### Action item
Filter the entries, keeping every line with the word "address".

### Records excerpted from a collection
◆ ◆ ◆ ◆

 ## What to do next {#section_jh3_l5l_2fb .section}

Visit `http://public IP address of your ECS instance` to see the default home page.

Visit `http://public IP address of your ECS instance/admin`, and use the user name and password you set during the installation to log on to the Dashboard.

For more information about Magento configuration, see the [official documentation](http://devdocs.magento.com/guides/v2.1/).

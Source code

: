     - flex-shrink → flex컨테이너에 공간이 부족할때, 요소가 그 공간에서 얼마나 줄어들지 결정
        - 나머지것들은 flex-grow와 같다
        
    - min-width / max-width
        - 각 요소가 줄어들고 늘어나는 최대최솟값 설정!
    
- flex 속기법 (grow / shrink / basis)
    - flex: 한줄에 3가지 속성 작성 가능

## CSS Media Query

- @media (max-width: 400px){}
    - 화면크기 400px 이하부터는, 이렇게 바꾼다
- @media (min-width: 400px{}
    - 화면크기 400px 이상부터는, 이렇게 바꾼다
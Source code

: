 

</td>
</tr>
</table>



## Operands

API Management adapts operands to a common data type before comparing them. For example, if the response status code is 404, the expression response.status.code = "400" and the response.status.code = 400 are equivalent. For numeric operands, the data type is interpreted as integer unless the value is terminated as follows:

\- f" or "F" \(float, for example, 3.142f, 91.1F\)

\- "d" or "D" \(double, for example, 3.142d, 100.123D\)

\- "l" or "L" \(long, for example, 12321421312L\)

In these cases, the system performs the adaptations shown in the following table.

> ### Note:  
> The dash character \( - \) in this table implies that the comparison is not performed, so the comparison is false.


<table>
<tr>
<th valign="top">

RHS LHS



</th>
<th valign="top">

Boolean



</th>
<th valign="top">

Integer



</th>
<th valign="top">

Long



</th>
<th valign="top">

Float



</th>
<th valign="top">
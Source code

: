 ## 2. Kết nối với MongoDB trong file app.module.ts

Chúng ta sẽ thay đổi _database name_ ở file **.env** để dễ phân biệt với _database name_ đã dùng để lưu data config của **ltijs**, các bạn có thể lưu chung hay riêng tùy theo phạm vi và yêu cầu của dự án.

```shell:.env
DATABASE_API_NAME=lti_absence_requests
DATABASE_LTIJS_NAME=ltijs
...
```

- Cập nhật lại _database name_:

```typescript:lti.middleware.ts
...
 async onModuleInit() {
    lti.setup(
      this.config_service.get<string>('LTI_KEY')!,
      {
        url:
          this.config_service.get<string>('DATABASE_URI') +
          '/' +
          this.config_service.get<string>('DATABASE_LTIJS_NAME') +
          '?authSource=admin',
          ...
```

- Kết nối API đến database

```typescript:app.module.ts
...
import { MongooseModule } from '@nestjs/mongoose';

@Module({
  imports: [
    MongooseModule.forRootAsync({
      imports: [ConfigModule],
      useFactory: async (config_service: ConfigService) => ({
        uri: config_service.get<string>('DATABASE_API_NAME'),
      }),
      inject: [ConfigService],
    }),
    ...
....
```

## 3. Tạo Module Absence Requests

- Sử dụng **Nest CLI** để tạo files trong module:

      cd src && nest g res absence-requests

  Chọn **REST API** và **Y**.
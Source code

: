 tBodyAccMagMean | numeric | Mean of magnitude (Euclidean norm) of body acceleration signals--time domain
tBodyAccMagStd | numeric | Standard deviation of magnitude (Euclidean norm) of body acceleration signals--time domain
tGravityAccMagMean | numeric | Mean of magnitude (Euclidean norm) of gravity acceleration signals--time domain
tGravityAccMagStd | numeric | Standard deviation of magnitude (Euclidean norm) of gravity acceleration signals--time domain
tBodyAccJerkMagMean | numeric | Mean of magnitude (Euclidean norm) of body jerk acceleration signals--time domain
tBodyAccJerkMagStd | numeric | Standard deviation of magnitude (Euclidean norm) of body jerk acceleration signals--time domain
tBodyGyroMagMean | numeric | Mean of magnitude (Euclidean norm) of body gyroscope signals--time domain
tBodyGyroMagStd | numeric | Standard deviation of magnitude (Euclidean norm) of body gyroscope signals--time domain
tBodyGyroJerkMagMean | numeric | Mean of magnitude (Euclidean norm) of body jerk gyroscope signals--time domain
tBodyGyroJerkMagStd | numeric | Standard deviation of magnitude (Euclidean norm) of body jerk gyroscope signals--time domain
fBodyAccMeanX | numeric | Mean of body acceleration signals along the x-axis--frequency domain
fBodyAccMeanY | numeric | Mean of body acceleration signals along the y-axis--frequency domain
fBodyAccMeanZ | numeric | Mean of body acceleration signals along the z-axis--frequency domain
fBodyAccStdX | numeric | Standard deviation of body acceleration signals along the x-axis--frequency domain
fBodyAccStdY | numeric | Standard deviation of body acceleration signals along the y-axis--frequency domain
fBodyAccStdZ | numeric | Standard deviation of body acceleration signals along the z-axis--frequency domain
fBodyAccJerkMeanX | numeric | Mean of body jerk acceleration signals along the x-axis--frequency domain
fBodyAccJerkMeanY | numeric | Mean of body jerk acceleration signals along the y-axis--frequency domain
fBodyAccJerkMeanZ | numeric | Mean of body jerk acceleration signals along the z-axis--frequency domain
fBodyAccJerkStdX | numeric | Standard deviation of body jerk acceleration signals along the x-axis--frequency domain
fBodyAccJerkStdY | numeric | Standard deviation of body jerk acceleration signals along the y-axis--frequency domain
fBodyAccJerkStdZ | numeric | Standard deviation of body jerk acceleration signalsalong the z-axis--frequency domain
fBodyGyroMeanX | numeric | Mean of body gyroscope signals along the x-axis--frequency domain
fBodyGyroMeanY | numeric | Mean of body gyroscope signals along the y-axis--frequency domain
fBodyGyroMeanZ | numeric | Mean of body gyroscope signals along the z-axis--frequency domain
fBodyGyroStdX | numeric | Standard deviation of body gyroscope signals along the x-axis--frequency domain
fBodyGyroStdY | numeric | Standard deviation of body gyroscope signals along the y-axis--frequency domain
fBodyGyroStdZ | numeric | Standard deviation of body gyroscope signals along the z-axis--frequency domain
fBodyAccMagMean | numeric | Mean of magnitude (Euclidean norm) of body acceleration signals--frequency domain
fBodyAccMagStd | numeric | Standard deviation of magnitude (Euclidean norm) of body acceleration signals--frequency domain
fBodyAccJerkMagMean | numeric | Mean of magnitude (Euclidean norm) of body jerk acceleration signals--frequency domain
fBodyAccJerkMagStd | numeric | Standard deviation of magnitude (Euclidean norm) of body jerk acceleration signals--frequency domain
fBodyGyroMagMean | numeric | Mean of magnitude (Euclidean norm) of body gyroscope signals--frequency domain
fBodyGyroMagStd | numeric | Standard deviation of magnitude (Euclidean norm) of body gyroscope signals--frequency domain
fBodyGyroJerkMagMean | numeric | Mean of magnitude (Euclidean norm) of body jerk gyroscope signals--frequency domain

◆ ◆ ◆ ◆

### Answer box
Visit `http://public IP address of your ECS instance` to see the default home page.
Visit `http://public IP address of your ECS instance/admin`, and use the user name and password you set during the installation to log on to the Dashboard.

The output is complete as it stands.